Wait, I thought Reagan raised taxes 11 times. His big tax cut caused unemployment to jump to 10.8 percent.
I was scouring over the posts here on this thread, and noticed the same thing. I was intending to look it up to refresh my memory of "1980's news."
But I think you're right, and I can do the research later in the day.
I tire of discussions at a super-generalized level of "philosophy and ideology."
I prefer to couch the discussion as a matter of choice between "public goods" and "private goods." An ice-cream cone is a private good: you get to choose whether someone else can have a lick or not. A county, state or federal highway is a "public good" with a strong collective aspect to it. Insurance -- a private industry -- wouldn't exist but for risk-pooling, which describes another collective aspect.
Another dimension of discussion is the trade-off or mix between domestic spending and military spending. Obviously, military spending is a "public good." The whole is greater than the sum of its parts.
As to "cities." Around 2000, the conventional means of presenting election or voter-registration statistics during presidential election years casts Democrat as "blue" and Republican as "red." [Wasn't my choice, you poor, victimized Tory Commie rebs!]

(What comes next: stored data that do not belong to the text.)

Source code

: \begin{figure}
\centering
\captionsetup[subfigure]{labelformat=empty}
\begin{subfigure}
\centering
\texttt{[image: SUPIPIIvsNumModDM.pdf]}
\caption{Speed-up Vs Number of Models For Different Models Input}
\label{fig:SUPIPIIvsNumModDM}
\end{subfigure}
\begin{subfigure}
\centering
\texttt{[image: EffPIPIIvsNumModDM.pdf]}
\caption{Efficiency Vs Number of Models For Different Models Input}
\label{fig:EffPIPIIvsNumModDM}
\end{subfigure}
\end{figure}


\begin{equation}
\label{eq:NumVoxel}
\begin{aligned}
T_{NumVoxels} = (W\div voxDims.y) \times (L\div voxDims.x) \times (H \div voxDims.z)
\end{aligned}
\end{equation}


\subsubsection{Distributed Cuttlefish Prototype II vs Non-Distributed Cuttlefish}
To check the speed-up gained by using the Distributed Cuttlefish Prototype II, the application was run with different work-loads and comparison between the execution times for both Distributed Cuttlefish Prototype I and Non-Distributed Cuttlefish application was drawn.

Often, the statistics are presented by state. Shades of pink and purple appear in maps of states showing counties. You can drill down to incorporated cities and urban areas: they are nearly always blue, with pink-to-red areas in the unincorporated counties.
This betrays a preference for public goods by more concentrated populations and urban demography. I hope I myself am not over-generalizing my interpretation or the discussion.

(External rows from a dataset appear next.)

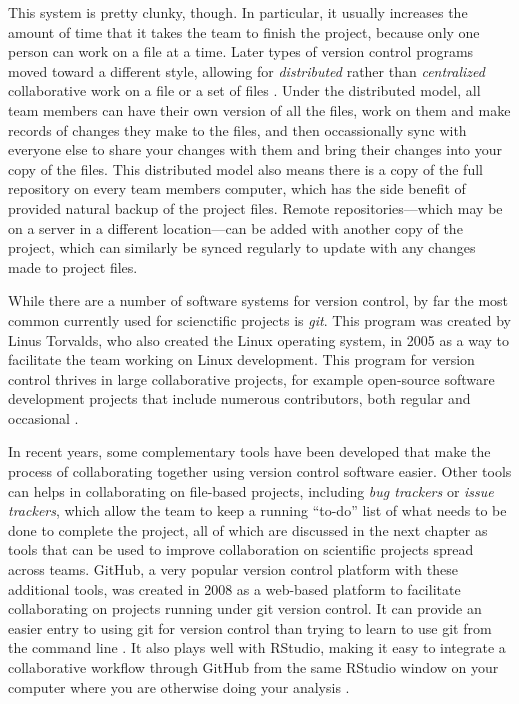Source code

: \documentclass[]{tufte-book}
\begin{document}
This system is pretty clunky, though. In particular, it usually increases the
amount of time that it takes the team to finish the project, because only one
person can work on a file at a time. Later types of version control programs
moved toward a different style, allowing for \emph{distributed} rather than
\emph{centralized} collaborative work on a file or a set of files
\citep{raymondunderstanding, irving2011astonishments}. Under the distributed model,
all team members can have their own version of all the files, work on them and
make records of changes they make to the files, and then occassionally sync with
everyone else to share your changes with them and bring their changes into your
copy of the files. This distributed model also means there is a copy of the full
repository on every team members computer, which has the side benefit of
provided natural backup of the project files. Remote repositories---which may be
on a server in a different location---can be added with another copy of the
project, which can similarly be synced regularly to update with any changes made
to project files.

While there are a number of software systems for version control, by far the
most common currently used for scienctific projects is \emph{git}. This program was
created by Linus Torvalds, who also created the Linux operating system, in 2005
as a way to facilitate the team working on Linux development. This program for
version control thrives in large collaborative projects, for example open-source
software development projects that include numerous contributors, both regular
and occasional \citep{brown2018git}.

In recent years, some complementary tools have been developed that make the
process of collaborating together using version control software easier. Other
tools can helps in collaborating on file-based projects, including \emph{bug
trackers} or \emph{issue trackers}, which allow the team to keep a running ``to-do''
list of what needs to be done to complete the project, all of which are
discussed in the next chapter as tools that can be used to improve collaboration
on scientific projects spread across teams. GitHub, a very popular version
control platform with these additional tools, was created in 2008 as a web-based
platform to facilitate collaborating on projects running under git version
control. It can provide an easier entry to using git for version control than
trying to learn to use git from the command line \citep{perez2016ten}. It also plays
well with RStudio, making it easy to integrate a collaborative workflow through
GitHub from the same RStudio window on your computer where you are otherwise
doing your analysis \citep{perez2016ten}.
\end{document}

There are collective benefits just for the infrastructure of the urban landscape, for instance -- the cost of delivering utilities or ciltizen-access to private-good markets or public goods.
Imagine the costs of things like school-busing in rural areas as opposed to densely-populated cities.

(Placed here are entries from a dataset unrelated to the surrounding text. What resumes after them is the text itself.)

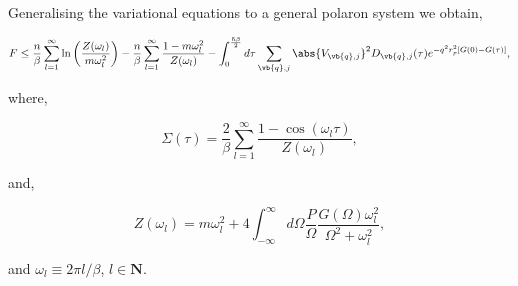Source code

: Generalising the variational equations to a general polaron system we obtain,

\begin{equation}
    F \leq \frac{n}{\beta} \sum_{l=1}^\infty \ln \left( \frac{Z(\omega_l)}{m \omega_l^2} \right) - \frac{n}{\beta} \sum_{l=1}^\infty \frac{1 - m \omega^2_l}{Z(\omega_l)} - \int_0^{\frac{\hbar\beta}{2}} d\tau \sum_{\vb{q}, j} \abs{V_{\vb{q}, j}}^2 D_{\vb{q}, j}(\tau) e^{-q^2 r_p^2 \left[G(0) - G(\tau)\right]},
\end{equation}

where,

\begin{equation}
    \Sigma(\tau) = \frac{2}{\beta} \sum_{l = 1}^\infty \frac{1 - \cos\left(\omega_l \tau \right)}{Z(\omega_l)},
\end{equation}

and,

\begin{equation}
    Z(\omega_l) = m \omega_l^2 + 4 \int_{-\infty}^\infty d\Omega \frac{P}{\Omega} \frac{G(\Omega) \omega^2_l}{\Omega^2 + \omega_l^2},
\end{equation}

and $\omega_l \equiv 2\pi l / \beta$, $l \in \mathbf{N}$.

Yet, on a state-by-state basis, "red" states get more in federal subsidies or federally-provided public goods than they pay in tax dollars, and "blue" states get less than the tax dollar. I think this discussion could be extended by considering how different state or local governments may cover more public goods expense just for the technical economies introduced by population density.
I'll leave off here with my thoughts. Caller!! You're on! Who has anything to add or dispute?